Other departures that came to light after the earnings call included Nathan Urquhart, partner and Carlyle's global head of investor relations, who is leaving the firm to become president at Coatue Management LLC, and Mike Gozycki, a Carlyle Group managing director, who resigned to join Capitol Meridian Partners, an investment firm founded by former Carlyle executives Adam Palmer and Brooke Coburn. Messrs. Palmer and Coburn both left Carlyle last year after 25 years at the money manager. Mr. Palmer had been head of Carlyle's global aerospace, defense and government services business, and Mr. Coburn had been deputy chief investment officer of real assets.
Mr. Urquhart's departure is not related to that of Mr. Lee, a Carlyle spokeswoman said.
"Nathan's departure was a situation of getting a great job," she said, referencing Mr. Urquhart's reported new position at Coatue Management.
Other recent departures include Jay W. Sammons, Carlyle Group's global head of consumer, media and retail who also left Carlyle this summer, Bloomberg reported.
Executive turnover is a big deal for all firms, even the largest alternative investment managers, consultants and other industry executives said.
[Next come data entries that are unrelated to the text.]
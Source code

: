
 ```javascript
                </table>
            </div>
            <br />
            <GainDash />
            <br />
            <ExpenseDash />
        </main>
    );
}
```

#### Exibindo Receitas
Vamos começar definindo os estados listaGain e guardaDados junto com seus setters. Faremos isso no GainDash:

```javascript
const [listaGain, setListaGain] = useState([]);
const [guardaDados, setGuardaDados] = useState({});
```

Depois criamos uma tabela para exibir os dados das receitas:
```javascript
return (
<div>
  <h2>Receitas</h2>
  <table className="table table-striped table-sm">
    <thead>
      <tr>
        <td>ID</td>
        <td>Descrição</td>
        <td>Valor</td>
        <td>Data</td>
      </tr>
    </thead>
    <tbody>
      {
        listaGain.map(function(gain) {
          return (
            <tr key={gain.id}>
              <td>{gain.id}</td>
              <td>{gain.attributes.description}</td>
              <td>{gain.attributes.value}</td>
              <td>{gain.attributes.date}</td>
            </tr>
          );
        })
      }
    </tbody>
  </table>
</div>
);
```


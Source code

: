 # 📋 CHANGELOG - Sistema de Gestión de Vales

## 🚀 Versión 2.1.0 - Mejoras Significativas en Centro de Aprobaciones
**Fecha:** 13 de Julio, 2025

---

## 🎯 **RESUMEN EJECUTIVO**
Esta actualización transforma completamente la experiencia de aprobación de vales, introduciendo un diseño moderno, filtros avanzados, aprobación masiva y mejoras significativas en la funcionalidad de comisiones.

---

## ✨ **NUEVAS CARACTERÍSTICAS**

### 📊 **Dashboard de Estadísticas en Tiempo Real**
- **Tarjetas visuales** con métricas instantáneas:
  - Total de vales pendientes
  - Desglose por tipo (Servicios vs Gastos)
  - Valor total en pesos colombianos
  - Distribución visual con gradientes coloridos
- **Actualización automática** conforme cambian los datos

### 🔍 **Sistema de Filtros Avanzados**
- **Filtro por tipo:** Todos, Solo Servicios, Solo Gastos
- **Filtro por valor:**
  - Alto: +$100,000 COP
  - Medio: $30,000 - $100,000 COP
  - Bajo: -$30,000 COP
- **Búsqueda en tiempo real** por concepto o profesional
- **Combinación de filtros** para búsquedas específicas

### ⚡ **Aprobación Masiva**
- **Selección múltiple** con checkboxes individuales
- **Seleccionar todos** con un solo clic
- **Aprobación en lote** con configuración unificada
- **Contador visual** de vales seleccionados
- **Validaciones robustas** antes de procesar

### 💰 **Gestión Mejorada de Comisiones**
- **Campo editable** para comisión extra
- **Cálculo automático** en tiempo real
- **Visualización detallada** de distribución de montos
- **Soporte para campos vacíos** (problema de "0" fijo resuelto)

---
Departures of people seen as critical to an alternative investment firm "could be a significant impediment to fundraising," said Fraser Van Rensburg, co-founder of placement agent Asante Capital Group and managing partner.
However, large firms have an advantage over smaller, boutique firms when top executives leave, Mr. Van Rensburg said.
Very large firms do not depend on one individual or a small handful of individuals, he said. "There's a much broader platform that keeps the ship afloat," Mr. Van Rensburg said.
But even established alternative investment firms without recent departures like Carlyle are not expected to have an easy time on the fundraising trail.
Fundraising, in general, will take longer due to economic conditions and uncertainty whether the economy is or will be going into a recession, he said. Investors struggle to make decisions when there is uncertainty, Mr. Van Rensburg said.
There is also an "overabundanace of private equity managers raising capital," he said.
Blackstone Inc. wants to raise a total of $150 billion from major institutions over its current 18-month fundraising cycle ending around mid-year 2023, executives said during the second quarter earnings call, reaffirming a goal announced in January. TPG Inc. is actively raising several funds including its flagship buyout fund TPG Partners IX, health care-focused private equity fund TPG Healthcare Partners II and impact investing-focused private equity fund The Rise Fund III. KKR & Co. Inc. executives said in February they plan to raise capital for more than 30 strategies in 2022.
"Every LP is overwhelmed with the number of private equity fund opportunities in front of them," Mr. Van Rensburg said. And with a slowdown in transactions, alternative investment firms are distributing less capital back to investors that they could commit to new funds, he said.
Carlyle executives acknowledged the challenging fundraising environment on their second-quarter earnings call.
"The world has changed, in particular around some of the traditional private equity strategies, and that's fundamentally going to result in some of those raises taking longer in general, and maybe not raising the same amounts as they would have otherwise in a different environment," Mr. Buser said."